7. Bölüm Kiss Me Clarke!

7.3K 159 30
                                    


'Her dokunuşun, inletirken kalbimi, ben yalnızca dişlerimi sıkıyordum.
Öp beni sevgilim, yarın ölüm varmış gibi..'


...............

'Bence beni öpmelisin'

'Tek bir neden ver, dudaklarını, dudaklarım ile ıslatıp, kanatayım?'

'Çünkü, çok seksiyim Clarke!

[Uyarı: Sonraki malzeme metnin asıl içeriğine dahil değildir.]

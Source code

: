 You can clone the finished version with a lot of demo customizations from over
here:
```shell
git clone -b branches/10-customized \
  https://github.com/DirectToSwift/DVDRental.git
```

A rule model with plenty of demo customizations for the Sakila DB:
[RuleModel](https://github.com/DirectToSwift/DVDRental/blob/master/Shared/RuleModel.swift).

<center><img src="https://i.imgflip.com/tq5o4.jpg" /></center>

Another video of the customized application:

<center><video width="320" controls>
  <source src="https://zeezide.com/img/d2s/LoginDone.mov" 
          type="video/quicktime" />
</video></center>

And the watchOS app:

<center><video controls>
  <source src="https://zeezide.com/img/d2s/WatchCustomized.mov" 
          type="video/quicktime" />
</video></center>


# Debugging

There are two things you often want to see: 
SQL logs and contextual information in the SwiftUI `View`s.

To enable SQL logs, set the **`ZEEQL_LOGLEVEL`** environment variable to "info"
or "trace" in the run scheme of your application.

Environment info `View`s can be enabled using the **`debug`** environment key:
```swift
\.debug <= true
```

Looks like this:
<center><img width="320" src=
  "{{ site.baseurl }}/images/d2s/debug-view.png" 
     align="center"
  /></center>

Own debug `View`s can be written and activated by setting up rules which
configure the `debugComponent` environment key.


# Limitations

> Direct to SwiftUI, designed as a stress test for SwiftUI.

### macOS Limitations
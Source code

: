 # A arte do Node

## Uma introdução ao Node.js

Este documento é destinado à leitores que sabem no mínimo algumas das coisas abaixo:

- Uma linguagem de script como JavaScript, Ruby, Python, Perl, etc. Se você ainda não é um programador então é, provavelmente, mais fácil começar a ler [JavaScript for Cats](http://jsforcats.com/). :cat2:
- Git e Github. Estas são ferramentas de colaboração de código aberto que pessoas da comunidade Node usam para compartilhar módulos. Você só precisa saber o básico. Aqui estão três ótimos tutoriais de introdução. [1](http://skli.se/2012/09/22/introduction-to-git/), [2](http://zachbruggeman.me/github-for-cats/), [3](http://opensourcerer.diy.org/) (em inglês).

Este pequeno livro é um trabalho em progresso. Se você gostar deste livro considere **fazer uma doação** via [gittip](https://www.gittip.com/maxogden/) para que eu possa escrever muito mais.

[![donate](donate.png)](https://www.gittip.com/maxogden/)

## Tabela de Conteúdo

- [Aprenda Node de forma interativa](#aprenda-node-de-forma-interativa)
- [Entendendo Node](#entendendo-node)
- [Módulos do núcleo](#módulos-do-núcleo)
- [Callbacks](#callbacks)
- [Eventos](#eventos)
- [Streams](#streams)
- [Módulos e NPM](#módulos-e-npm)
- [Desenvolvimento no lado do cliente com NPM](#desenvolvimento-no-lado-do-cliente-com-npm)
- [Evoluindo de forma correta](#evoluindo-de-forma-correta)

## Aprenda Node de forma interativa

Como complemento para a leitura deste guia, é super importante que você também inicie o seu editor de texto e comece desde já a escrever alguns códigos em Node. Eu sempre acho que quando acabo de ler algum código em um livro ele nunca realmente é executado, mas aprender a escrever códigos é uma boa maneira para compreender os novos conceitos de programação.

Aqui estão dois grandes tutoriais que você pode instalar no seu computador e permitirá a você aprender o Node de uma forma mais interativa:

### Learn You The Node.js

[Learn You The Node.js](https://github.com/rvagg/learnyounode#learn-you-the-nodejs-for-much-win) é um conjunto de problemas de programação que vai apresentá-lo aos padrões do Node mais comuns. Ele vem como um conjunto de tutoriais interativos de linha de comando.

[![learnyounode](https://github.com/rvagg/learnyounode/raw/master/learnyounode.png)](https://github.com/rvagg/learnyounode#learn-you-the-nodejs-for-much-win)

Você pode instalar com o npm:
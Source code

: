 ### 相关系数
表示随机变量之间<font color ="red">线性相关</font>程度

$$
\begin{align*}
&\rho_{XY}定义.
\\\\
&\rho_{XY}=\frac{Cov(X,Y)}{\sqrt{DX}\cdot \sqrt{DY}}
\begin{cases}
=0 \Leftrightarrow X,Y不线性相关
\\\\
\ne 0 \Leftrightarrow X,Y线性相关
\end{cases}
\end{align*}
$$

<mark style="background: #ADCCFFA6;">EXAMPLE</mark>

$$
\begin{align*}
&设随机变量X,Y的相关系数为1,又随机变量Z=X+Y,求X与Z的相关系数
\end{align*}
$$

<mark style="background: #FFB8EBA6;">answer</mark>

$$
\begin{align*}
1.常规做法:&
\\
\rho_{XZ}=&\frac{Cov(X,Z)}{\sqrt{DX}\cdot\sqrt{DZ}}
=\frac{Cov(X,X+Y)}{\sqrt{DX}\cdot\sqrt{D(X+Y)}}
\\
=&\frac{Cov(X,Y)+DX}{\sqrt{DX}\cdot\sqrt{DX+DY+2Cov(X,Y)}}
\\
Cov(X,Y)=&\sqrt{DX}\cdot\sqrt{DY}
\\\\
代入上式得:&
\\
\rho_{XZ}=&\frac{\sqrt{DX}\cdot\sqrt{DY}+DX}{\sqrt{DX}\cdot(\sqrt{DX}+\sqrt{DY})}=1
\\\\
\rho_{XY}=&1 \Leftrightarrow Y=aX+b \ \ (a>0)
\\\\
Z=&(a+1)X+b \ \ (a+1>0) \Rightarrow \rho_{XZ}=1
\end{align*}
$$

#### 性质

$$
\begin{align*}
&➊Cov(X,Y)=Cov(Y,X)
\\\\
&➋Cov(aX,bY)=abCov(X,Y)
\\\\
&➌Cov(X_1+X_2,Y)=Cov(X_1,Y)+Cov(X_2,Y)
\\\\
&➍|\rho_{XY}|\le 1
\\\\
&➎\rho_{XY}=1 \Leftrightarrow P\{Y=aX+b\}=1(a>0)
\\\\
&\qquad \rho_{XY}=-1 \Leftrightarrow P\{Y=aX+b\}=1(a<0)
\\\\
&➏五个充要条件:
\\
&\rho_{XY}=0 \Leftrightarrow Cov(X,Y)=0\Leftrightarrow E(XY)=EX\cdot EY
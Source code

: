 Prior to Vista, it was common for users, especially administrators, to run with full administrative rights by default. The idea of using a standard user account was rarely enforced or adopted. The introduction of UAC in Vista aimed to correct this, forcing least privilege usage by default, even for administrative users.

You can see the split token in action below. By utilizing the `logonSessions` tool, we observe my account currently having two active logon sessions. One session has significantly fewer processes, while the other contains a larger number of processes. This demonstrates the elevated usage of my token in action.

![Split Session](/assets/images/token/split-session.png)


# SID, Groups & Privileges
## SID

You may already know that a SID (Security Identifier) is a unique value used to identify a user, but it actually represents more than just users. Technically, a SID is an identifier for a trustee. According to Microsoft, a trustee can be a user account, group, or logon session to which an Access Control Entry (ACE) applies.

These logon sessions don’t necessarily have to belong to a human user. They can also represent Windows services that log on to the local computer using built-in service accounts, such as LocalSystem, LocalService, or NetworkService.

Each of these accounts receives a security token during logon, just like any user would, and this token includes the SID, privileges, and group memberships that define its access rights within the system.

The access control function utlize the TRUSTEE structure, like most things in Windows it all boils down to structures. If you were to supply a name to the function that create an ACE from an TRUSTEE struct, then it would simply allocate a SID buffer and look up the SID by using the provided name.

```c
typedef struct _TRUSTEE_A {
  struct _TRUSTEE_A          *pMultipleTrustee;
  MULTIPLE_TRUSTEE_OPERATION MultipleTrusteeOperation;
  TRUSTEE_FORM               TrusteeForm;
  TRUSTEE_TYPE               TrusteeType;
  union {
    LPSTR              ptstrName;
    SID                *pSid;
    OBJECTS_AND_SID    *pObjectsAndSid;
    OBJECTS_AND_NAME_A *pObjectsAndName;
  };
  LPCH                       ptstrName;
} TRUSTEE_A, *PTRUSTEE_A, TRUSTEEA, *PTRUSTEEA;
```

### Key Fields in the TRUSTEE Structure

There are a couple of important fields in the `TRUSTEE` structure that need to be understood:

O yüzden öpmelisin'

'Egon da burdaymış Selamlar!' diyip sırıttı bana doğru.

Clarke ile kahvaltı sonrası, kendimizi ormana atmıştık. Bir ağacın yanı başında, sırtımızı ağacın kabuğuna yaslamış, temiz havanın tadını çıkarıyorduk. Etrafta dalga dalga yayılan kuş sesleri bana, yanı başımdaki hatunun güzelliğini hatırlatıyordu. Adeta eşsiz bir güzelliğe sahip hatunu.

Birden bana doğru dönüp, dudaklarıma baktı. O ana kadar neler olduğunu anlamamıştım. En ufak fikrim de yoktu. Taa ki, dudaklarımı inceleyip, kendi dudaklarını yalayana kadar..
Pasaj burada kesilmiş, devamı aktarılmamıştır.